Dario Fazzi, Leiden university / Roosevelt Institute for American Studies
"The Disposable Frontier: U.S. Hazardous Waste and Toxic
Colonialism in the Oceans"
This talk focuses on the dire legacy of U.S. hazardous waste management in the world’s oceans. From the mid-1970s onward, the U.S. federal government launched a series of programs that were meant to guarantee the safe disposal of a staggering and ever-increasing amount of domestically produced hazardous chemical wastes. The U.S. government outlawed indiscriminate dumping of toxic waste in the oceans domestically and engaged in multilateral discussions to ban the practice at the international level too. Subsequently, Congress and the EPA set up a system that was supposed to identify and follow hazardous wastes throughout their life-cycle – “from cradle to grave” as the U.S. authorities liked to say.
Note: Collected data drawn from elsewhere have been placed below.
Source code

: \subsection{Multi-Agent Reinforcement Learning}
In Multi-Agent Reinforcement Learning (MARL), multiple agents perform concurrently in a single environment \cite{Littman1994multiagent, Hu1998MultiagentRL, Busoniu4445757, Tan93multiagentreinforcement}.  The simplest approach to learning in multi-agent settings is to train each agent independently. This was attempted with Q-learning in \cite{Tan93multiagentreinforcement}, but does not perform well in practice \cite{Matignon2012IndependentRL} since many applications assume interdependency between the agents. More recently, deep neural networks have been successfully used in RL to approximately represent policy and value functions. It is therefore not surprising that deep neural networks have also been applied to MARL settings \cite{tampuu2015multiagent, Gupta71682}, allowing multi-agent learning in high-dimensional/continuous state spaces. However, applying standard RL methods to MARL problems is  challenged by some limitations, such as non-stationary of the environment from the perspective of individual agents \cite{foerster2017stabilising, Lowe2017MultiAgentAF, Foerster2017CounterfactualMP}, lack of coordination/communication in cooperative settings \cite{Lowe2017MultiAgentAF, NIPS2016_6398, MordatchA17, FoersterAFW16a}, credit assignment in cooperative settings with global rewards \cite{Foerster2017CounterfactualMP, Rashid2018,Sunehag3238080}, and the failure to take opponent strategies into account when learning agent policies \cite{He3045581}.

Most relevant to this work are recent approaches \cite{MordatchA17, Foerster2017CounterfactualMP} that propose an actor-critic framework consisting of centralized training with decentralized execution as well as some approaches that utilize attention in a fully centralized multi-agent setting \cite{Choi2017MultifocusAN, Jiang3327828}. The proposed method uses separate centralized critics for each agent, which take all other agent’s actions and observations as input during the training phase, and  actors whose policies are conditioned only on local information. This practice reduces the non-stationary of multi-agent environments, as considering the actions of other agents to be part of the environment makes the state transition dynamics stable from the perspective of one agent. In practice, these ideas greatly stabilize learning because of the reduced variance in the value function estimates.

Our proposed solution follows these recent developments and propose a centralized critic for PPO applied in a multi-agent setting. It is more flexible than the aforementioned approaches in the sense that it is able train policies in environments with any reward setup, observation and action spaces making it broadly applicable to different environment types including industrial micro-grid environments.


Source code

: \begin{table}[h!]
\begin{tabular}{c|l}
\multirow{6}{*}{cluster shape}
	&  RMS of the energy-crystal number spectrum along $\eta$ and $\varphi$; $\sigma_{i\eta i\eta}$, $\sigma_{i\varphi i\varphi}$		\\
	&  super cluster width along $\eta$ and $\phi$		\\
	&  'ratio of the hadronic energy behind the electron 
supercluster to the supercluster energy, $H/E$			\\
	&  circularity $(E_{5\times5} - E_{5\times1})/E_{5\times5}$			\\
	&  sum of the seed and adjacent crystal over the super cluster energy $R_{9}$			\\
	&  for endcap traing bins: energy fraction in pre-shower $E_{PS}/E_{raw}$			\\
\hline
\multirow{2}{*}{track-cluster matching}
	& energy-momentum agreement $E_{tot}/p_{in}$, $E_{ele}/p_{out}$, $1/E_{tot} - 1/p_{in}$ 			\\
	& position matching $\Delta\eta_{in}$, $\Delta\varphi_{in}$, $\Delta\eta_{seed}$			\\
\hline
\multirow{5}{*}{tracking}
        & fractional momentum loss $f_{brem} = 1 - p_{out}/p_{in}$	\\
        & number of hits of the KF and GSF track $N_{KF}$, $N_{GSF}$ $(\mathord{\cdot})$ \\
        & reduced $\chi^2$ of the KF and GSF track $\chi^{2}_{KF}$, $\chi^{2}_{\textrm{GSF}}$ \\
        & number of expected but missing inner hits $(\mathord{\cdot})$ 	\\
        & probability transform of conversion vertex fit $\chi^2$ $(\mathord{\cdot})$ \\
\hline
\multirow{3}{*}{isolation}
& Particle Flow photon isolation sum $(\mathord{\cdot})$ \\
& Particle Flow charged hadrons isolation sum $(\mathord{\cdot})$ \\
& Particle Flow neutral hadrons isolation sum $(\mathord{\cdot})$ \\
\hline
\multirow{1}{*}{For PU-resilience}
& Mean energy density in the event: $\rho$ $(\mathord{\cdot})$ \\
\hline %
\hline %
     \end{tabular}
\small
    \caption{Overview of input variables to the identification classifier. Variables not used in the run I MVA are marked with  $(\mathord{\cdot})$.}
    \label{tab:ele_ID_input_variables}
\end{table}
The implementation of such a varied policy, however, failed to achieve adequate standards for the protection of marine and coastal socio-ecological systems. Rather, it favored the installment and replication of a number of exploitative, neoliberal and indeed imperial practices that transformed the oceans into America’s disposable frontier, a supposedly empty and self-healing space to be bent to the exigencies of the ever-influential U.S. military-industrial complex. The talk will highlight the causes and consequences of this changing relationship between the U.S. and the seas, the role that an out-ofcontrol hazardous waste crisis played in it, and the many forms of socio-ecological resistance that tried to curb the harmful watery expansion of the U.S. empire.